__TASK TO CARRY OUT__
Could you state how many lines of the material hold "classification"? Include nothing beyond the number.

__PROVIDED MATERIAL__
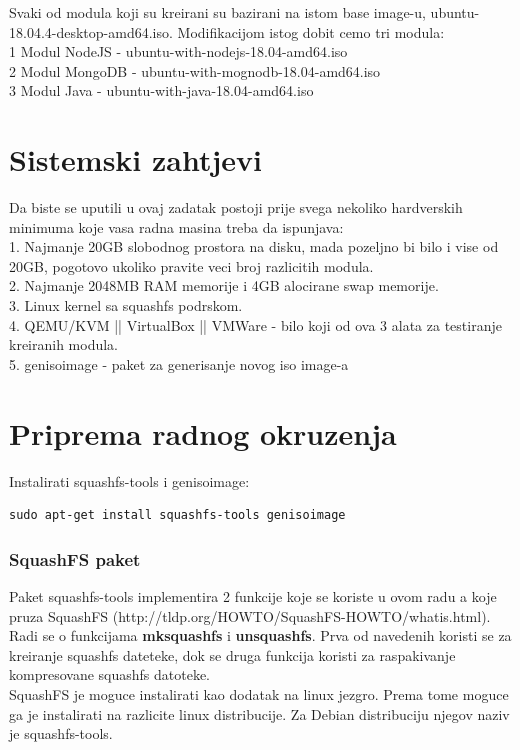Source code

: \documentclass[12pt,vi]{mitthesis}
\begin{document}
Svaki od modula koji su kreirani su bazirani na istom base image-u, ubuntu-18.04.4-desktop-amd64.iso. Modifikacijom istog dobit cemo tri modula:\\ 
1 Modul NodeJS - ubuntu-with-nodejs-18.04-amd64.iso\\
2 Modul MongoDB - ubuntu-with-mognodb-18.04-amd64.iso\\
3 Modul Java - ubuntu-with-java-18.04-amd64.iso\\

\chapter*{Sistemski zahtjevi}
Da biste se uputili u ovaj zadatak postoji prije svega nekoliko hardverskih minimuma koje vasa radna masina treba da ispunjava:\\

1. Najmanje 20GB slobodnog prostora na disku, mada pozeljno bi bilo i vise od 20GB, pogotovo ukoliko pravite veci broj razlicitih modula.\\
2. Najmanje 2048MB RAM memorije i 4GB alocirane swap memorije.\\
3. Linux kernel sa squashfs podrskom.\\
4. QEMU/KVM || VirtualBox || VMWare - bilo koji od ova 3 alata za testiranje kreiranih modula.\\
5. genisoimage - paket za generisanje novog iso image-a\\

\chapter*{Priprema radnog okruzenja}
Instalirati squashfs-tools i genisoimage:
\begin{lstlisting}[style=BashInputStyle]
sudo apt-get install squashfs-tools genisoimage
\end{lstlisting}

\subsection*{SquashFS paket}
Paket squashfs-tools implementira 2 funkcije koje se koriste u ovom radu a koje pruza SquashFS (http://tldp.org/HOWTO/SquashFS-HOWTO/whatis.html).
Radi se o funkcijama \textbf{mksquashfs} i \textbf{unsquashfs}. Prva od navedenih koristi se za kreiranje squashfs dateteke, dok se druga funkcija koristi za raspakivanje kompresovane squashfs datoteke.\\
SquashFS je moguce instalirati kao dodatak na linux jezgro. Prema tome moguce ga je instalirati na razlicite linux distribucije. Za Debian distribuciju njegov naziv je squashfs-tools.
\end{document}
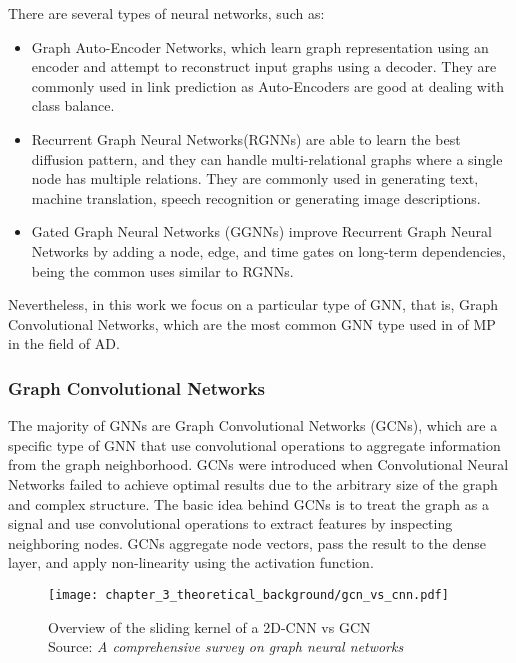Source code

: There are several types of neural networks, such as:

\begin{itemize}
	
	\item Graph Auto-Encoder Networks, which learn graph representation using an encoder and attempt to reconstruct input graphs using a decoder. They are commonly used in link prediction as Auto-Encoders are good at dealing with class balance. 
	
	\item Recurrent Graph Neural Networks(RGNNs) are able to learn the best diffusion pattern, and they can handle multi-relational graphs where a single node has multiple relations. They are commonly used in generating text, machine translation, speech recognition or generating image descriptions.
	
	\item Gated Graph Neural Networks (GGNNs) improve Recurrent Graph Neural Networks by adding a node, edge, and time gates on long-term dependencies, being the common uses similar to RGNNs.
	
\end{itemize}

Nevertheless, in this work we focus on a particular type of GNN, that is, Graph Convolutional Networks, which are the most common GNN type used in of \ac{MP} in the field of \ac{AD}.

\subsubsection{Graph Convolutional Networks}
\label{subsubsec:3_gcns}

The majority of GNNs are Graph Convolutional Networks (GCNs), which are a specific type of GNN that use convolutional operations to aggregate information from the graph neighborhood. GCNs were introduced when Convolutional Neural Networks failed to achieve optimal results due to the arbitrary size of the graph and complex structure. The basic idea behind GCNs is to treat the graph as a signal and use convolutional operations to extract features by inspecting neighboring nodes. GCNs aggregate node vectors, pass the result to the dense layer, and apply non-linearity using the activation function. 

\begin{figure}[h]
	\centering
	\texttt{[image: chapter\_3\_theoretical\_background/gcn\_vs\_cnn.pdf]}
	\caption[Overview of the sliding kernel of a 2D-CNN vs GCN]{Overview of the sliding kernel of a 2D-CNN vs GCN \\ 
	Source: \textit{A comprehensive survey on graph neural networks} \cite{wu2020comprehensive}}
	\label{fig:chapter_3_theoretical_background/gcn_vs_cnn}
\end{figure}

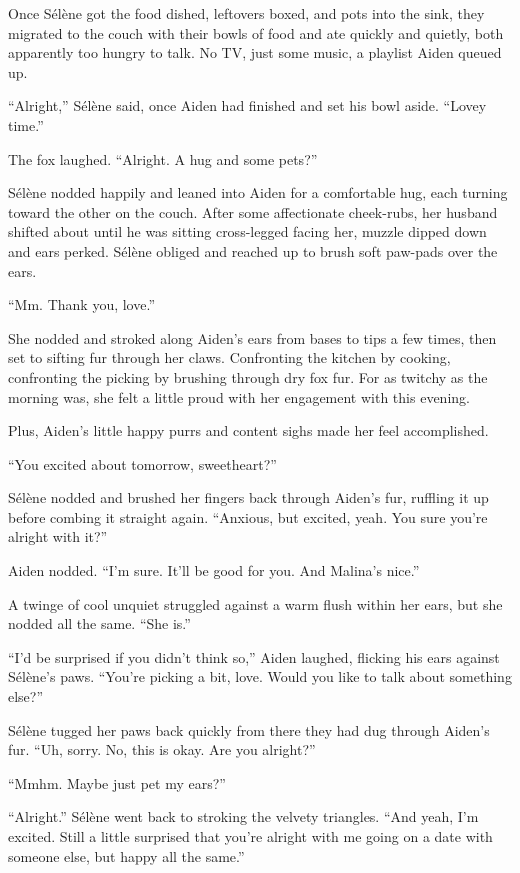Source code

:Once Sélène got the food dished, leftovers boxed, and pots into the sink, they migrated to the couch with their bowls of food and ate quickly and quietly, both apparently too hungry to talk. No TV, just some music, a playlist Aiden queued up.

``Alright,'' Sélène said, once Aiden had finished and set his bowl aside. ``Lovey time.''

The fox laughed. ``Alright. A hug and some pets?''

Sélène nodded happily and leaned into Aiden for a comfortable hug, each turning toward the other on the couch. After some affectionate cheek-rubs, her husband shifted about until he was sitting cross-legged facing her, muzzle dipped down and ears perked. Sélène obliged and reached up to brush soft paw-pads over the ears.

``Mm. Thank you, love.''

She nodded and stroked along Aiden's ears from bases to tips a few times, then set to sifting fur through her claws. Confronting the kitchen by cooking, confronting the picking by brushing through dry fox fur. For as twitchy as the morning was, she felt a little proud with her engagement with this evening.

Plus, Aiden's little happy purrs and content sighs made her feel accomplished.

``You excited about tomorrow, sweetheart?''

Sélène nodded and brushed her fingers back through Aiden's fur, ruffling it up before combing it straight again. ``Anxious, but excited, yeah. You sure you're alright with it?''

Aiden nodded. ``I'm sure. It'll be good for you. And Malina's nice.''

A twinge of cool unquiet struggled against a warm flush within her ears, but she nodded all the same. ``She is.''

``I'd be surprised if you didn't think so,'' Aiden laughed, flicking his ears against Sélène's paws. ``You're picking a bit, love. Would you like to talk about something else?''

Sélène tugged her paws back quickly from there they had dug through Aiden's fur. ``Uh, sorry. No, this is okay. Are you alright?''

``Mmhm. Maybe just pet my ears?''

``Alright.'' Sélène went back to stroking the velvety triangles. ``And yeah, I'm excited. Still a little surprised that you're alright with me going on a date with someone else, but happy all the same.''

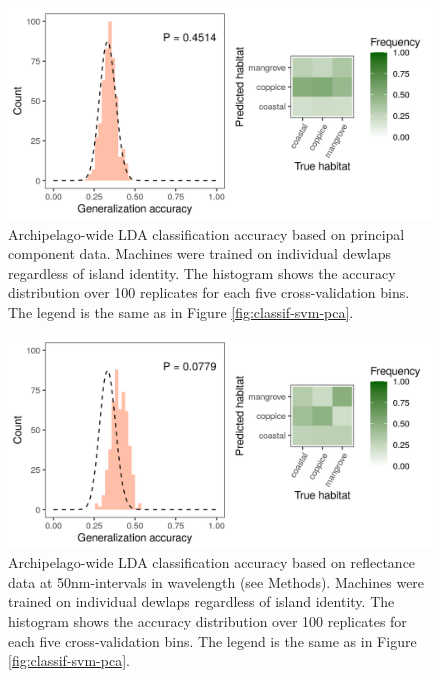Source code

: \begin{figure}[H]
	\centering
	\includegraphics[width=\textwidth]{"../analyses/04-machine learning/plots/classif_lda_pca_pooled"}
	\caption{Archipelago-wide LDA classification accuracy based on principal component data. Machines were trained on individual dewlaps regardless of island identity. The histogram shows the accuracy distribution over 100 replicates for each five cross-validation bins. The legend is the same as in Figure \ref{fig:classif-svm-pca}.}
	\label{supfig:classif-lda-pca-pooled}
\end{figure}

\begin{figure}[H]
	\centering
	\includegraphics[width=\textwidth]{"../analyses/04-machine learning/plots/classif_lda_refl_pooled"}
	\caption{Archipelago-wide LDA classification accuracy based on reflectance data at 50nm-intervals in wavelength (see Methods). Machines were trained on individual dewlaps regardless of island identity. The histogram shows the accuracy distribution over 100 replicates for each five cross-validation bins. The legend is the same as in Figure \ref{fig:classif-svm-pca}.}
	\label{supfig:classif-lda-refl-pooled}
\end{figure}

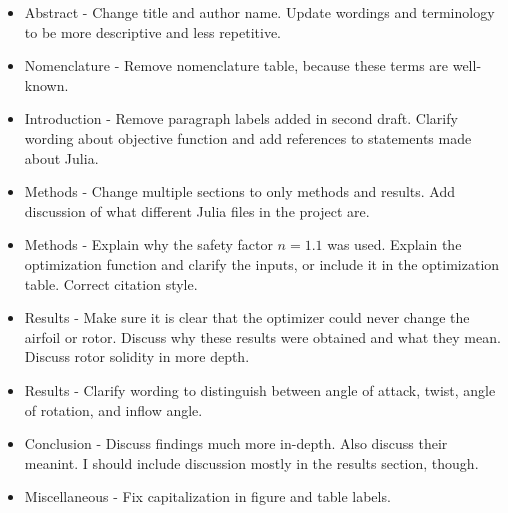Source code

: \documentclass[journal ]{new-aiaa}
\begin{document}
\begin{itemize}
	\item Abstract - Change title and author name. Update wordings and terminology to be more descriptive and less repetitive.
	\item Nomenclature - Remove nomenclature table, because these terms are well-known.
	\item Introduction - Remove paragraph labels added in second draft. Clarify wording about objective function and add references to statements made about Julia.
	\item Methods - Change multiple sections to only methods and results. Add discussion of what different Julia files in the project are.
	\item Methods - Explain why the safety factor $n=1.1$ was used. Explain the optimization function and clarify the inputs, or include it in the optimization table. Correct citation style. 
	\item Results - Make sure it is clear that the optimizer could never change the airfoil or rotor. Discuss why these results were obtained and what they mean. Discuss rotor solidity in more depth.
	\item Results - Clarify wording to distinguish between angle of attack, twist, angle of rotation, and inflow angle.
	\item Conclusion - Discuss findings much more in-depth. Also discuss their meanint. I should include discussion mostly in the results section, though.
	\item Miscellaneous - Fix capitalization in figure and table labels.
\end{itemize}


\end{document}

__ANSWER SECTION__
2